Quem sabe é a conta do instagram que eu sigo, ou o vídeo que publicaram nas correntes da outra rede social, muito mais informativa, acessível e pautada na veracidade.

Quem deve decidir sou eu, que nunca assisti uma aula de história direito, que dormia na aula de biologia, que gazeava a aula de geografia e que preferia jogar bola – porque era o meu destino ser o próximo nacional – do que assistir aula de português. Quem é mesmo esse tal de “português”? Só sei que ele serviu pra me gerar umas broncas, mas serventia mesmo, quando? Interpretação de texto? Gargalhadas, ok? Nunca precisei. Eu vivo no meu mundo paralelo, pouco importa saber o sentido da fala do outro. Esse outro novamente aqui, que insiste em tomar meu espaço, caramba!

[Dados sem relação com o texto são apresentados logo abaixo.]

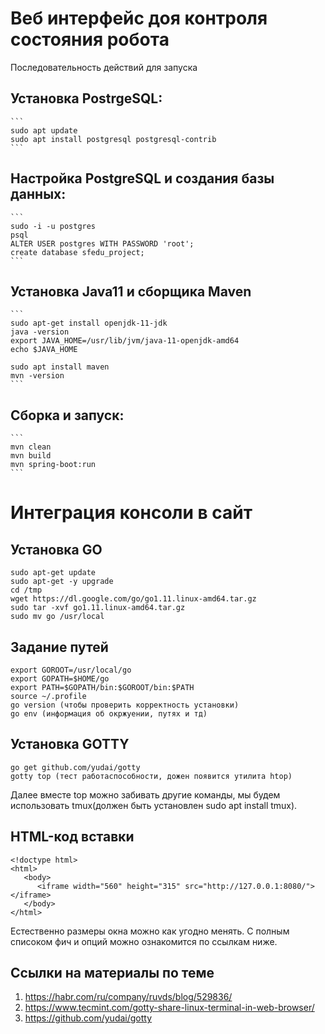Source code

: # Веб интерфейс доя контроля состояния робота

Последовательность действий для запуска

## Установка PostrgeSQL:
    ``` 
    sudo apt update
    sudo apt install postgresql postgresql-contrib
    ```
## Настройка PostgreSQL и создания базы данных:
    ```
    sudo -i -u postgres
    psql
    ALTER USER postgres WITH PASSWORD 'root';
    create database sfedu_project;
    ```
## Установка Java11 и сборщика Maven
    ```
    sudo apt-get install openjdk-11-jdk
    java -version
    export JAVA_HOME=/usr/lib/jvm/java-11-openjdk-amd64
    echo $JAVA_HOME

    sudo apt install maven
    mvn -version  
    ```
## Сборка и запуск:
    ```
    mvn clean
    mvn build
    mvn spring-boot:run
    ```

# Интеграция консоли в сайт

## Установка GO
``` 
sudo apt-get update
sudo apt-get -y upgrade
cd /tmp
wget https://dl.google.com/go/go1.11.linux-amd64.tar.gz
sudo tar -xvf go1.11.linux-amd64.tar.gz
sudo mv go /usr/local
``` 
## Задание путей
```
export GOROOT=/usr/local/go
export GOPATH=$HOME/go
export PATH=$GOPATH/bin:$GOROOT/bin:$PATH
source ~/.profile
go version (чтобы проверить корректность установки)
go env (информация об окржуении, путях и тд)
```
##  Установка GOTTY
```
go get github.com/yudai/gotty
gotty top (тест работаспособности, дожен появится утилита htop)
```
Далее вместе top можно забивать другие команды, мы будем использовать tmux(должен быть установлен sudo apt install tmux).

## HTML-код вставки 
```
<!doctype html>
<html>
   <body>
      <iframe width="560" height="315" src="http://127.0.0.1:8080/"></iframe>
   </body>
</html>
```
Естественно размеры окна можно как угодно менять. С полным списоком фич и опций можно ознакомится по ссылкам ниже. 

## Ссылки на материалы по теме
1. https://habr.com/ru/company/ruvds/blog/529836/
2. https://www.tecmint.com/gotty-share-linux-terminal-in-web-browser/
3. https://github.com/yudai/gotty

Interpretação de texto é coisa de “viado”. E “Viado”, vocês sabem o destino que merecem.

– Espera aí, me dá uns minutos para eu vestir minha roupa de defensor da vida, da moral, dos bons costumes (que fique claro que são os meus, e só), beato das causas religiosas e filho de deus (que deve se orgulhar muito do meu pensamento). Terminei. Deixa-me voltar.

Eu quero comprar. Quero sair para me divertir. Viajar. Quero beber até o suficiente para assediar mulheres e depois colocar a culpa na bebida. Esfregar na cara dos outros que minha vida é melhor que a deles. Preciso humilhar alguém para que meu ego não se deteriore ainda mais – ou melhor, para que eu não veja o quão deteriorado ele é.

Queremos voltar para a normalidade.

Estado! Governantes! Me ouçam! Eis o Alecrim Dourado!

Atenciosamente, de um lacrador que necessita de likes para viver!